Nothing may be left out, so copy every entry exactly.
(AVAILABLE DATA)
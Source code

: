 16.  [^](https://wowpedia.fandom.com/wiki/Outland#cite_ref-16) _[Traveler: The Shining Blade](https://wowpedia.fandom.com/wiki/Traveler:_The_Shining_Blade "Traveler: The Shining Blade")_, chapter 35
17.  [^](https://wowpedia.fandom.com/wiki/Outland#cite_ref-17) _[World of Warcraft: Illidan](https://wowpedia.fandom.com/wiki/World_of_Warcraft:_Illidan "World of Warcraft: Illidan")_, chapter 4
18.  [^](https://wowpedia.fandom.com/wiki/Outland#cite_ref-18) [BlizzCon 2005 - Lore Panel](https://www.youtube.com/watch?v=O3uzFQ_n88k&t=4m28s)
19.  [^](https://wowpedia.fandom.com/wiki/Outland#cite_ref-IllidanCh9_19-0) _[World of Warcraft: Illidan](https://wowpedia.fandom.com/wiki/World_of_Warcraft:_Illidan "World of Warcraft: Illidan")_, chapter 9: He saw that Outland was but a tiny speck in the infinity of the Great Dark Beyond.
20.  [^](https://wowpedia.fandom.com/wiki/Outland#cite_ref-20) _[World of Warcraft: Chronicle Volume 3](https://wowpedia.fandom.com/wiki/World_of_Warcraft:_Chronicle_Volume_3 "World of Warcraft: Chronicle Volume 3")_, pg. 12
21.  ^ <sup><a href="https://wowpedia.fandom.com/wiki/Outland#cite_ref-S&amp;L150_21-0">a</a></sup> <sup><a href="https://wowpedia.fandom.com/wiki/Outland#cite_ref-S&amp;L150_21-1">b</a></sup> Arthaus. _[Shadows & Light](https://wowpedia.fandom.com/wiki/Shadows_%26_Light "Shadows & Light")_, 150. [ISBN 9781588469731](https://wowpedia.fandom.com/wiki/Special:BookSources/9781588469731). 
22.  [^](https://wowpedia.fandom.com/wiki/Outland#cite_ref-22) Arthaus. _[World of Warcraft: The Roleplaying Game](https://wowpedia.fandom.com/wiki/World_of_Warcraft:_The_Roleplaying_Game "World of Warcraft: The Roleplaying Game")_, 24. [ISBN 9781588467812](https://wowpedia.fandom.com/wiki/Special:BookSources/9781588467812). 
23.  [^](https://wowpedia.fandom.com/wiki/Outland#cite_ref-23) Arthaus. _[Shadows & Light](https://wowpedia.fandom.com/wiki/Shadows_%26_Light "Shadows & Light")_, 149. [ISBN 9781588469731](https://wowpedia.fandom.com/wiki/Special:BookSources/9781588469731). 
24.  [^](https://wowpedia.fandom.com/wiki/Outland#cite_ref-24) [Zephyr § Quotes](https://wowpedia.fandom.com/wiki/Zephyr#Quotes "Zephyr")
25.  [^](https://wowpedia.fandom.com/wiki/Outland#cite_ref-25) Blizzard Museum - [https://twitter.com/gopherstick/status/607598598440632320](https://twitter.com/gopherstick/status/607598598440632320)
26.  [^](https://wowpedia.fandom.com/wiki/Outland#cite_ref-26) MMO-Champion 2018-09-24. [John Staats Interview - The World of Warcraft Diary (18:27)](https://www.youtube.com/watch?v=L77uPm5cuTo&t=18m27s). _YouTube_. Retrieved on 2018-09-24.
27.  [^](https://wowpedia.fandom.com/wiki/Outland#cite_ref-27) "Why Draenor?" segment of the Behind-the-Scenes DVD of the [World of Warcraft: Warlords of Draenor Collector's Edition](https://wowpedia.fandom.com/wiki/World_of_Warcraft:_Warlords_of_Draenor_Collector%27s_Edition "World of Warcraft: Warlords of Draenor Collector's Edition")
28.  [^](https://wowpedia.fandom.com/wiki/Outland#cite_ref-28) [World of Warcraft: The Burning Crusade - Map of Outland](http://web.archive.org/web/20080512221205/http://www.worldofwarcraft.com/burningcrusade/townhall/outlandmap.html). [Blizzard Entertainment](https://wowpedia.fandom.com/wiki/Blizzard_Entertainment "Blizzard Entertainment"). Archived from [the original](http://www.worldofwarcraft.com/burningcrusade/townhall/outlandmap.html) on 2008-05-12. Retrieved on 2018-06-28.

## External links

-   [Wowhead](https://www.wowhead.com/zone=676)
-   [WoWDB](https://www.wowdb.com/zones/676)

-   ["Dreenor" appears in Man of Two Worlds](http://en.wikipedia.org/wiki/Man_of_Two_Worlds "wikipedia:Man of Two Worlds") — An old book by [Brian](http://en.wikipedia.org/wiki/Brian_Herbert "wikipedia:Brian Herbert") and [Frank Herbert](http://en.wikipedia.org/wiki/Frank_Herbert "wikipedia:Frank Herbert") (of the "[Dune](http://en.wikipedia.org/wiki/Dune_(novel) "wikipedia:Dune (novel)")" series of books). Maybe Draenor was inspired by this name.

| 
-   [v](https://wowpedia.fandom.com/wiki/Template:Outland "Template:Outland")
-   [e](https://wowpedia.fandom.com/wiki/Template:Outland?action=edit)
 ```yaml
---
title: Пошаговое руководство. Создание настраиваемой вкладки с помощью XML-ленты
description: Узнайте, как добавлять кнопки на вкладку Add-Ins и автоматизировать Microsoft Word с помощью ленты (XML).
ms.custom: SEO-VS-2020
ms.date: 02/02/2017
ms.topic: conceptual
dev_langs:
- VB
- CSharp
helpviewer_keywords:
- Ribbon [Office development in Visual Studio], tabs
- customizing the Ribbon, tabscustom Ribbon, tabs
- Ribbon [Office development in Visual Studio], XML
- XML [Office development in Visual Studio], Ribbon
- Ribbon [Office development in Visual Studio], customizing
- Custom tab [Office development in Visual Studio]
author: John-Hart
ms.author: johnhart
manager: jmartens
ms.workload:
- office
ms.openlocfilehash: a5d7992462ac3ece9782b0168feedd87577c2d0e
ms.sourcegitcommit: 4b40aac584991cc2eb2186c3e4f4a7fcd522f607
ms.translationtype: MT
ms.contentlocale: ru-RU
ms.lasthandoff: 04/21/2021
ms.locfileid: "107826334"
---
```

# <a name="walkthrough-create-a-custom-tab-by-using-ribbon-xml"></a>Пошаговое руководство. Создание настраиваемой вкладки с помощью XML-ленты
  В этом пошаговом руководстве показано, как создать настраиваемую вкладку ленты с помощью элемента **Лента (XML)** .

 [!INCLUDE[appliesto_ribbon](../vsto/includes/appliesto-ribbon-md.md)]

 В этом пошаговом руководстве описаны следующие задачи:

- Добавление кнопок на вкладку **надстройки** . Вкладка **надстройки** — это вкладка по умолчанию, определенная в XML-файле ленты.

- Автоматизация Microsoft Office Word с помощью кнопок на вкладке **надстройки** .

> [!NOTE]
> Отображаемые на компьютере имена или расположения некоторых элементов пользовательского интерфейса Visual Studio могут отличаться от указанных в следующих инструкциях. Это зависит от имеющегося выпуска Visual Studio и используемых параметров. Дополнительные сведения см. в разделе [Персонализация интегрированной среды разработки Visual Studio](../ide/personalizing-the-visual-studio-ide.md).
(End AVAILABLE DATA)
• WORKED SOLUTION:
Source code

: 16.  [^](https://wowpedia.fandom.com/wiki/Outland#cite_ref-16) _[Traveler: The Shining Blade](https://wowpedia.fandom.com/wiki/Traveler:_The_Shining_Blade "Traveler: The Shining Blade")_, chapter 35
17.  [^](https://wowpedia.fandom.com/wiki/Outland#cite_ref-17) _[World of Warcraft: Illidan](https://wowpedia.fandom.com/wiki/World_of_Warcraft:_Illidan "World of Warcraft: Illidan")_, chapter 4
18.  [^](https://wowpedia.fandom.com/wiki/Outland#cite_ref-18) [BlizzCon 2005 - Lore Panel](https://www.youtube.com/watch?v=O3uzFQ_n88k&t=4m28s)
19.  [^](https://wowpedia.fandom.com/wiki/Outland#cite_ref-IllidanCh9_19-0) _[World of Warcraft: Illidan](https://wowpedia.fandom.com/wiki/World_of_Warcraft:_Illidan "World of Warcraft: Illidan")_, chapter 9: He saw that Outland was but a tiny speck in the infinity of the Great Dark Beyond.
20.  [^](https://wowpedia.fandom.com/wiki/Outland#cite_ref-20) _[World of Warcraft: Chronicle Volume 3](https://wowpedia.fandom.com/wiki/World_of_Warcraft:_Chronicle_Volume_3 "World of Warcraft: Chronicle Volume 3")_, pg. 12
21.  ^ <sup><a href="https://wowpedia.fandom.com/wiki/Outland#cite_ref-S&amp;L150_21-0">a</a></sup> <sup><a href="https://wowpedia.fandom.com/wiki/Outland#cite_ref-S&amp;L150_21-1">b</a></sup> Arthaus. _[Shadows & Light](https://wowpedia.fandom.com/wiki/Shadows_%26_Light "Shadows & Light")_, 150. [ISBN 9781588469731](https://wowpedia.fandom.com/wiki/Special:BookSources/9781588469731). 
22.  [^](https://wowpedia.fandom.com/wiki/Outland#cite_ref-22) Arthaus. _[World of Warcraft: The Roleplaying Game](https://wowpedia.fandom.com/wiki/World_of_Warcraft:_The_Roleplaying_Game "World of Warcraft: The Roleplaying Game")_, 24. [ISBN 9781588467812](https://wowpedia.fandom.com/wiki/Special:BookSources/9781588467812). 
23.  [^](https://wowpedia.fandom.com/wiki/Outland#cite_ref-23) Arthaus. _[Shadows & Light](https://wowpedia.fandom.com/wiki/Shadows_%26_Light "Shadows & Light")_, 149. [ISBN 9781588469731](https://wowpedia.fandom.com/wiki/Special:BookSources/9781588469731). 
24.  [^](https://wowpedia.fandom.com/wiki/Outland#cite_ref-24) [Zephyr § Quotes](https://wowpedia.fandom.com/wiki/Zephyr#Quotes "Zephyr")
25.  [^](https://wowpedia.fandom.com/wiki/Outland#cite_ref-25) Blizzard Museum - [https://twitter.com/gopherstick/status/607598598440632320](https://twitter.com/gopherstick/status/607598598440632320)
26.  [^](https://wowpedia.fandom.com/wiki/Outland#cite_ref-26) MMO-Champion 2018-09-24. [John Staats Interview - The World of Warcraft Diary (18:27)](https://www.youtube.com/watch?v=L77uPm5cuTo&t=18m27s). _YouTube_. Retrieved on 2018-09-24.
27.  [^](https://wowpedia.fandom.com/wiki/Outland#cite_ref-27) "Why Draenor?" segment of the Behind-the-Scenes DVD of the [World of Warcraft: Warlords of Draenor Collector's Edition](https://wowpedia.fandom.com/wiki/World_of_Warcraft:_Warlords_of_Draenor_Collector%27s_Edition "World of Warcraft: Warlords of Draenor Collector's Edition")
28.  [^](https://wowpedia.fandom.com/wiki/Outland#cite_ref-28) [World of Warcraft: The Burning Crusade - Map of Outland](http://web.archive.org/web/20080512221205/http://www.worldofwarcraft.com/burningcrusade/townhall/outlandmap.html). [Blizzard Entertainment](https://wowpedia.fandom.com/wiki/Blizzard_Entertainment "Blizzard Entertainment"). Archived from [the original](http://www.worldofwarcraft.com/burningcrusade/townhall/outlandmap.html) on 2008-05-12. Retrieved on 2018-06-28.

## External links

-   [Wowhead](https://www.wowhead.com/zone=676)
-   [WoWDB](https://www.wowdb.com/zones/676)

-   ["Dreenor" appears in Man of Two Worlds](http://en.wikipedia.org/wiki/Man_of_Two_Worlds "wikipedia:Man of Two Worlds") — An old book by [Brian](http://en.wikipedia.org/wiki/Brian_Herbert "wikipedia:Brian Herbert") and [Frank Herbert](http://en.wikipedia.org/wiki/Frank_Herbert "wikipedia:Frank Herbert") (of the "[Dune](http://en.wikipedia.org/wiki/Dune_(novel) "wikipedia:Dune (novel)")" series of books). Maybe Draenor was inspired by this name.

| 
-   [v](https://wowpedia.fandom.com/wiki/Template:Outland "Template:Outland")
-   [e](https://wowpedia.fandom.com/wiki/Template:Outland?action=edit)
 ```yaml
---
title: Пошаговое руководство. Создание настраиваемой вкладки с помощью XML-ленты
description: Узнайте, как добавлять кнопки на вкладку Add-Ins и автоматизировать Microsoft Word с помощью ленты (XML).
ms.custom: SEO-VS-2020
ms.date: 02/02/2017
ms.topic: conceptual
dev_langs:
- VB
- CSharp
helpviewer_keywords:
- Ribbon [Office development in Visual Studio], tabs
- customizing the Ribbon, tabscustom Ribbon, tabs
- Ribbon [Office development in Visual Studio], XML
- XML [Office development in Visual Studio], Ribbon
- Ribbon [Office development in Visual Studio], customizing
- Custom tab [Office development in Visual Studio]
author: John-Hart
ms.author: johnhart
manager: jmartens
ms.workload:
- office
ms.openlocfilehash: a5d7992462ac3ece9782b0168feedd87577c2d0e
ms.sourcegitcommit: 4b40aac584991cc2eb2186c3e4f4a7fcd522f607
ms.translationtype: MT
ms.contentlocale: ru-RU
ms.lasthandoff: 04/21/2021
ms.locfileid: "107826334"
---
```

# <a name="walkthrough-create-a-custom-tab-by-using-ribbon-xml"></a>Пошаговое руководство. Создание настраиваемой вкладки с помощью XML-ленты
  В этом пошаговом руководстве показано, как создать настраиваемую вкладку ленты с помощью элемента **Лента (XML)** .

 [!INCLUDE[appliesto_ribbon](../vsto/includes/appliesto-ribbon-md.md)]

 В этом пошаговом руководстве описаны следующие задачи:

- Добавление кнопок на вкладку **надстройки** . Вкладка **надстройки** — это вкладка по умолчанию, определенная в XML-файле ленты.

- Автоматизация Microsoft Office Word с помощью кнопок на вкладке **надстройки** .

> [!NOTE]
> Отображаемые на компьютере имена или расположения некоторых элементов пользовательского интерфейса Visual Studio могут отличаться от указанных в следующих инструкциях. Это зависит от имеющегося выпуска Visual Studio и используемых параметров. Дополнительные сведения см. в разделе [Персонализация интегрированной среды разработки Visual Studio](../ide/personalizing-the-visual-studio-ide.md).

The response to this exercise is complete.